# Regex Essentials: Overview
- Regular expressions (regex) are a language for defining text search patterns.  
- Python’s `re` module provides functions like `search` (find anywhere) and `match` (anchored at start).  
- Patterns include literals, metacharacters (`. ^ $ * + ? [] \`), character classes (`\d`, `\w`, `\s`), and quantifiers (`*`, `+`, `?`, `{n,m}`).  
- Greedy quantifiers (`*`, `+`) match as much as possible; non-greedy (`*?`, `+?`) as little as possible.

## Introduction to `re.search()` vs `re.match()`
- `re.search(pattern, text)` scans the entire string for the first occurrence.  
- `re.match(pattern, text)` checks only at the beginning of the string.
- `re.findall()` and `re.finditer()` let you retrieve every occurrence of a pattern.   
- Always use raw strings (`r"..."`) to define regex patterns, avoiding Python string escapes interfering with regex.

In [25]:
import re

line = "WARN: Disk usage at 91%"
pattern = r"WARN"

print(f"search '{pattern}':", bool(re.search(pattern, line)))
print(f"match '{pattern}':", bool(re.match(pattern, line)))

search 'WARN': True
match 'WARN': True


## Common Metacharacters
- `.` matches any character (except newline).  
- `^` anchors at start of string.  
- `$` anchors at end of string.  
- `[]` defines a set or range of characters, e.g. `[A-Z]`.  
- `\` escapes metacharacters or introduces special sequences.

In [36]:
import re

test = "Error code: E1234. cxge"

print(f"Dot matches any character: {re.findall(r"c..e", test)}")
print(f"Start anchor (finds): {re.findall(r"^Error", test)}")
print(f"Start anchor (does not find): {re.findall(r"^E1234", test)}")
print(f"End anchor: {re.findall(r"cxge$", test)}")
print(f"Character set: {re.findall(r"[E0-9]+", test)}")

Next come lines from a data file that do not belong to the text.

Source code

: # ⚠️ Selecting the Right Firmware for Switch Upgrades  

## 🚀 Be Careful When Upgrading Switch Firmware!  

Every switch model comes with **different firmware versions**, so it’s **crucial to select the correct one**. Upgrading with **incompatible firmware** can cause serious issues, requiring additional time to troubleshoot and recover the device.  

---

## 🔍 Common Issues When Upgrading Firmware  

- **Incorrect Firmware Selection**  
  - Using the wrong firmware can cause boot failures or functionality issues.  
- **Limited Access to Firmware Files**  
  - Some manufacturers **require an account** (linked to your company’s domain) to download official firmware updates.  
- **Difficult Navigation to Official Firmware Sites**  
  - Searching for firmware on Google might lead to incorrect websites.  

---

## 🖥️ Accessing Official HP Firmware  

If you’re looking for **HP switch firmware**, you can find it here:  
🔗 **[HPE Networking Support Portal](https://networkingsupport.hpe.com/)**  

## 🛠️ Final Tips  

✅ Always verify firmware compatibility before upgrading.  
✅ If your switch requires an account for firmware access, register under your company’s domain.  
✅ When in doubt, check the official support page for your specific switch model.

Dot matches any character: ['code', 'cxge']
Start anchor (finds): ['Error']
Start anchor (does not find): []
End anchor: ['cxge']
Character set: ['E', 'E1234']


## Special Sequences
- `\d` digit (0–9), `\D` non-digit.  
- `\w` word character (letters, digits, underscore), `\W` non-word.  
- `\s` whitespace, `\S` non-whitespace.  
- `\b` word boundary (zero-width match).

In [42]:
import re

text = "The cat scattered 1024 catalogues."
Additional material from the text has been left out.